There never was a man named Vladimir Ilich Lenin

Lenin-desk-1918

Lenin at his desk, 1918

Fun facts for the centenary of the Russian revolution:

The name ‘Vladimir Ilich Lenin’ is a posthumous creation. The living man went by many names, but ‘Vladimir Ilich Lenin’ was not among them.

What should we call him? He was christened, shortly after his birth in 1870, as Vladimir Ilich Ulyanov. ‘Ilich’ is a patronymic, meaning ‘son of Ilya’. And yet, for many during his lifetime and after, ‘Ilich’ conveyed a greater sense of the individuality of the man than ‘Vladimir’. As soon as he started on his revolutionary career in the early 1890s the exigencies of the underground led our hero to distance himself from his given name. The surviving copy of his first major written production – Who are these ‘Friends of the People’ and How Do They Fight against the Social Democrats? (1893) – has no authorial name on the title-page. In works legally published in the 1890s our hero adopted more than one new name: K. Tulin or (for his magnum opus of 1899, The Development of Capitalism in Russia) Vladimir Ilin, a pseudonym that hardly hides his real name. Right up to the 1917 revolution, legally published works by Vl. Ilin continued to appear. …

Our hero acquired his ‘usual literary signature’ around 1901, while serving as one of the editors of the underground newspaper Iskra, when he began to sign his published work as ‘N. Lenin’. Why ‘Lenin’? We have already seen a certain fondness for pseudonyms ending in ‘-in’. But ‘Lenin’ seems to have been the name of an actual person whose passport helped our man leave Russia in 1900. This passport was made available to Lenin, at second or third hand, as a family favour; in the end, he did not have to use it.

‘N. Lenin’, not ‘V.I. Lenin’. His published works, right to the end, have ‘N. Lenin’ on the title page. What does the ‘N’ stand for? Nothing. Revolutionary pseudonyms very often included meaningless initials. But when N. Lenin became world famous, the idea got about that N stood for Nikolai – an evocative name indeed , combining Nikolai the Last (the tsar replaced by Lenin) , Niccolò Machiavelli and Old Nick. In 1919 one of the first more-or-less accurate biographical sketches in English proclaimed its subject to be Nikolai Lenin. President Ronald Reagan was still talking about Nikolai Lenin in the 1980s – and perhaps this name is just as legitimate historically as ‘V.I. Lenin’.

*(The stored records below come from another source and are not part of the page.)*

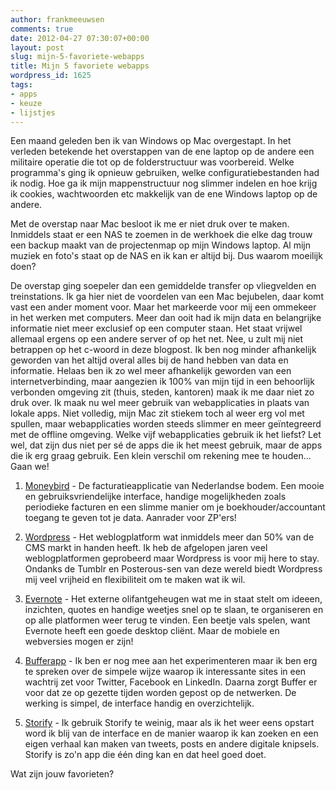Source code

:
 ```yaml
---
author: frankmeeuwsen
comments: true
date: 2012-04-27 07:30:07+00:00
layout: post
slug: mijn-5-favoriete-webapps
title: Mijn 5 favoriete webapps
wordpress_id: 1625
tags:
- apps
- keuze
- lijstjes
---
```


Een maand geleden ben ik van Windows op Mac overgestapt. In het verleden betekende het overstappen van de ene laptop op de andere een militaire operatie die tot op de folderstructuur was voorbereid. Welke programma's ging ik opnieuw gebruiken, welke configuratiebestanden had ik nodig. Hoe ga ik mijn mappenstructuur nog slimmer indelen en hoe krijg ik cookies, wachtwoorden etc makkelijk van de ene Windows laptop op de andere.

Met de overstap naar Mac besloot ik me er niet druk over te maken. Inmiddels staat er een NAS te zoemen in de werkhoek die elke dag trouw een backup maakt van de projectenmap op mijn Windows laptop. Al mijn muziek en foto's staat op de NAS en ik kan er altijd bij. Dus waarom moeilijk doen?

De overstap ging soepeler dan een gemiddelde transfer op vliegvelden en treinstations. Ik ga hier niet de voordelen van een Mac bejubelen, daar komt vast een ander moment voor. Maar het markeerde voor mij een ommekeer in het werken met computers. Meer dan ooit had ik mijn data en belangrijke informatie niet meer exclusief op een computer staan. Het staat vrijwel allemaal ergens op een andere server of op het net. Nee, u zult mij niet betrappen op het c-woord in deze blogpost. Ik ben nog minder afhankelijk geworden van het altijd overal alles bij de hand hebben van data en informatie. Helaas ben ik zo wel meer afhankelijk geworden van een internetverbinding, maar aangezien ik 100% van mijn tijd in een behoorlijk verbonden omgeving zit (thuis, steden, kantoren) maak ik me daar niet zo druk over. Ik maak nu wel meer gebruik van webapplicaties in plaats van lokale apps. Niet volledig, mijn Mac zit stiekem toch al weer erg vol met spullen, maar webapplicaties worden steeds slimmer en meer geïntegreerd met de offline omgeving. Welke vijf webapplicaties gebruik ik het liefst? Let wel, dat zijn dus niet per sé de apps die ik het meest gebruik, maar de apps die ik erg graag gebruik. Een klein verschil om rekening mee te houden... Gaan we!



	
  1. [Moneybird](http://moneybird.nl) - De facturatieapplicatie van Nederlandse bodem. Een mooie en gebruiksvriendelijke interface, handige mogelijkheden zoals periodieke facturen en een slimme manier om je boekhouder/accountant toegang te geven tot je data. Aanrader voor ZP'ers!

	
  2. [Wordpress](http://wordpress.org) - Het weblogplatform wat inmiddels meer dan 50% van de CMS markt in handen heeft. Ik heb de afgelopen jaren veel weblogplatformen geprobeerd maar Wordpress is voor mij here to stay. Ondanks de Tumblr en Posterous-sen van deze wereld biedt Wordpress mij veel vrijheid en flexibiliteit om te maken wat ik wil.

	
  3. [Evernote](http://evernote.com) - Het externe olifantgeheugen wat me in staat stelt om ideeen, inzichten, quotes en handige weetjes snel op te slaan, te organiseren en op alle platformen weer terug te vinden. Een beetje vals spelen, want Evernote heeft een goede desktop cliënt. Maar de mobiele en webversies mogen er zijn!

	
  4. [Bufferapp](http://bufferapp.com) - Ik ben er nog mee aan het experimenteren maar ik ben erg te spreken over de simpele wijze waarop ik interessante sites in een wachtrij zet voor Twitter, Facebook en LinkedIn. Daarna zorgt Buffer er voor dat ze op gezette tijden worden gepost op de netwerken. De werking is simpel, de interface handig en overzichtelijk.

	
  5. [Storify](http://storify.com) - Ik gebruik Storify te weinig, maar als ik het weer eens opstart word ik blij van de interface en de manier waarop ik kan zoeken en een eigen verhaal kan maken van tweets, posts en andere digitale knipsels. Storify is zo'n app die één ding kan en dat heel goed doet.


Wat zijn jouw favorieten?
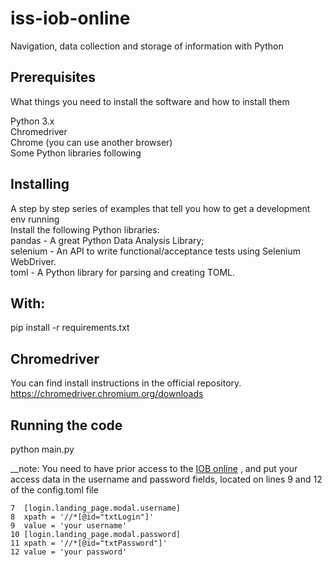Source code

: # iss-iob-online

Navigation, data collection and storage of information with Python

## Prerequisites
What things you need to install the software and how to install them

Python 3.x  
Chromedriver  
Chrome (you can use another browser)  
Some Python libraries following  

## Installing  
A step by step series of examples that tell you how to get a development env running  
Install the following Python libraries:  
pandas - A great Python Data Analysis Library;  
selenium - An API to write functional/acceptance tests using Selenium WebDriver.  
toml - A Python library for parsing and creating TOML.

## With:  
pip install -r requirements.txt  

## Chromedriver  
You can find install instructions in the official repository.  
https://chromedriver.chromium.org/downloads

## Running the code  
python main.py

__note: You need to have prior access to the [IOB online](https://www.iobonline.com.br/) , and put your access data in the username and password fields, located on lines 9 and 12 of the config.toml file  
```
7  [login.landing_page.modal.username]  
8  xpath = '//*[@id="txtLogin"]'  
9  value = 'your username'  
10 [login.landing_page.modal.password]  
11 xpath = '//*[@id="txtPassword"]'  
12 value = 'your password'  
```
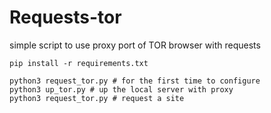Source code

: # Requests-tor

simple script to use proxy port of TOR browser with requests

```shell
pip install -r requirements.txt

python3 request_tor.py # for the first time to configure 
python3 up_tor.py # up the local server with proxy
python3 request_tor.py # request a site
```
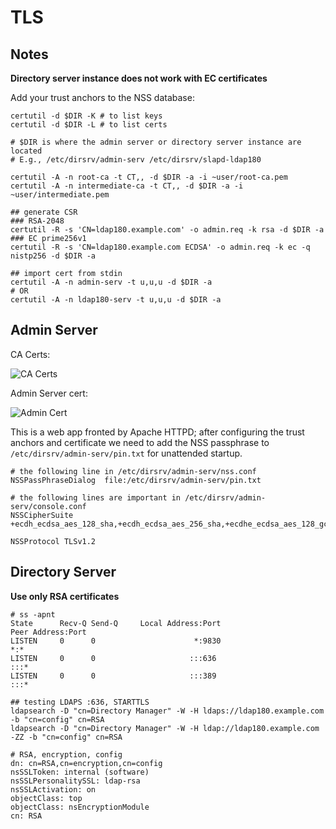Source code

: # TLS

## Notes

**Directory server instance does not work with EC certificates**

Add your trust anchors to the NSS database:

```
certutil -d $DIR -K # to list keys
certutil -d $DIR -L # to list certs

# $DIR is where the admin server or directory server instance are located
# E.g., /etc/dirsrv/admin-serv /etc/dirsrv/slapd-ldap180

certutil -A -n root-ca -t CT,, -d $DIR -a -i ~user/root-ca.pem
certutil -A -n intermediate-ca -t CT,, -d $DIR -a -i ~user/intermediate.pem 

## generate CSR
### RSA-2048
certutil -R -s 'CN=ldap180.example.com' -o admin.req -k rsa -d $DIR -a
### EC prime256v1
certutil -R -s 'CN=ldap180.example.com ECDSA' -o admin.req -k ec -q nistp256 -d $DIR -a

## import cert from stdin
certutil -A -n admin-serv -t u,u,u -d $DIR -a 
# OR
certutil -A -n ldap180-serv -t u,u,u -d $DIR -a 
```

## Admin Server

CA Certs:

![CA Certs](../master/images/cacerts.png)

Admin Server cert:

![Admin Cert](../master/images/adminservcrt.png)




This is a web app fronted by Apache HTTPD; after configuring the trust anchors and certificate
we need to add the NSS passphrase to `/etc/dirsrv/admin-serv/pin.txt` for unattended startup.


```
# the following line in /etc/dirsrv/admin-serv/nss.conf
NSSPassPhraseDialog  file:/etc/dirsrv/admin-serv/pin.txt

# the following lines are important in /etc/dirsrv/admin-serv/console.conf
NSSCipherSuite +ecdh_ecdsa_aes_128_sha,+ecdh_ecdsa_aes_256_sha,+ecdhe_ecdsa_aes_128_gcm_sha_256,+ecdhe_ecdsa_aes_128_sha,+ecdhe_ecdsa_aes_128_sha_256,+ecdhe_ecdsa_aes_256_gcm_sha_384,+ecdhe_ecdsa_aes_256_sha,+ecdhe_ecdsa_aes_256_sha_384,+ecdhe_rsa_aes_128_gcm_sha_256,+ecdhe_rsa_aes_128_sha,+ecdhe_rsa_aes_128_sha_256,+ecdhe_rsa_aes_256_gcm_sha_384,+ecdhe_rsa_aes_256_sha,+ecdhe_rsa_aes_256_sha_384,+ecdh_rsa_aes_128_sha,+ecdh_rsa_aes_256_sha,+rsa_aes_128_gcm_sha_256,+rsa_aes_128_sha,+rsa_aes_256_gcm_sha_384,+rsa_aes_256_sha

NSSProtocol TLSv1.2

```

## Directory Server

**Use only RSA certificates**

```
# ss -apnt
State      Recv-Q Send-Q     Local Address:Port                    Peer Address:Port              
LISTEN     0      0                      *:9830                               *:*                  
LISTEN     0      0                     :::636                               :::*                  
LISTEN     0      0                     :::389                               :::*                  

## testing LDAPS :636, STARTTLS
ldapsearch -D "cn=Directory Manager" -W -H ldaps://ldap180.example.com -b "cn=config" cn=RSA
ldapsearch -D "cn=Directory Manager" -W -H ldap://ldap180.example.com -ZZ -b "cn=config" cn=RSA

# RSA, encryption, config
dn: cn=RSA,cn=encryption,cn=config
nsSSLToken: internal (software)
nsSSLPersonalitySSL: ldap-rsa
nsSSLActivation: on
objectClass: top
objectClass: nsEncryptionModule
cn: RSA

```
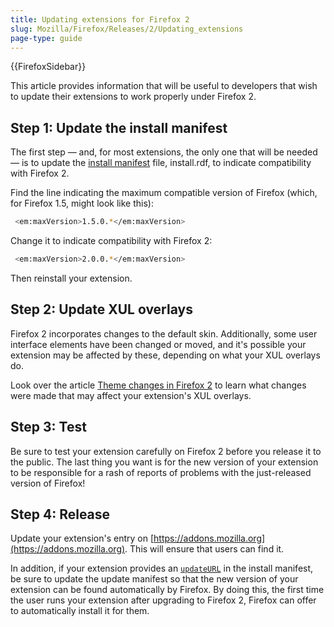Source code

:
 ```yaml
---
title: Updating extensions for Firefox 2
slug: Mozilla/Firefox/Releases/2/Updating_extensions
page-type: guide
---
```


{{FirefoxSidebar}}

This article provides information that will be useful to developers that wish to update their extensions to work properly under Firefox 2.

## Step 1: Update the install manifest

The first step — and, for most extensions, the only one that will be needed — is to update the [install manifest](/en-US/Install_Manifests) file, install.rdf, to indicate compatibility with Firefox 2.

Find the line indicating the maximum compatible version of Firefox (which, for Firefox 1.5, might look like this):

```bash
 <em:maxVersion>1.5.0.*</em:maxVersion>
```

Change it to indicate compatibility with Firefox 2:

```bash
 <em:maxVersion>2.0.0.*</em:maxVersion>
```

Then reinstall your extension.

## Step 2: Update XUL overlays

Firefox 2 incorporates changes to the default skin. Additionally, some user interface elements have been changed or moved, and it's possible your extension may be affected by these, depending on what your XUL overlays do.

Look over the article [Theme changes in Firefox 2](/en-US/Theme_changes_in_Firefox_2) to learn what changes were made that may affect your extension's XUL overlays.

## Step 3: Test

Be sure to test your extension carefully on Firefox 2 before you release it to the public. The last thing you want is for the new version of your extension to be responsible for a rash of reports of problems with the just-released version of Firefox!

## Step 4: Release

Update your extension's entry on [https://addons.mozilla.org](https://addons.mozilla.org). This will ensure that users can find it.

In addition, if your extension provides an [`updateURL`](/en-US/Install_Manifests#updateurl) in the install manifest, be sure to update the update manifest so that the new version of your extension can be found automatically by Firefox. By doing this, the first time the user runs your extension after upgrading to Firefox 2, Firefox can offer to automatically install it for them.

In any event, Lenin never used ‘Vladimir Ilich Lenin’ as a signature. Most of his letters are simply signed ‘Yours, Lenin’ or the like. Certainly Lenin did not bother to hide his real name. In a 1908 letter to Maxim Gorky signed ‘Yours, N. Lenin,’ he gives his Geneva address: ‘Mr. Wl. Oulianoff. 17. Rue des deux Ponts. 17 (chez Küpfer)’. Only in letters to his family and to Inessa Armand does he usually forego his usual literary signature and sign off as V.U. or V.I.

After 1917, when signing official documents in his capacity of Chair of the Council of People’s Commissars, Lenin evidently felt that his family name was necessary, and so his official signature on government decrees was ‘Vl. Ulianov (Lenin)’. Other revolutionaries whose underground klichki (pseudonyms) became famous did not retain their family name in this manner – certainly not J. V. Stalin (born Dzhugashvili).

It seems that our subject, for reasons both personal and official, fought to maintain a distinction between Vladimir Ilich the person and Lenin the political institution.

The quote is from Lars Lih’s Lenin, a short and sympathetic intellectual biography. I also note that Sean McMeekin’s nice piece “Was Lenin A German Agent?” refers to him correctly, as Vladimir Ulyanov alias Lenin.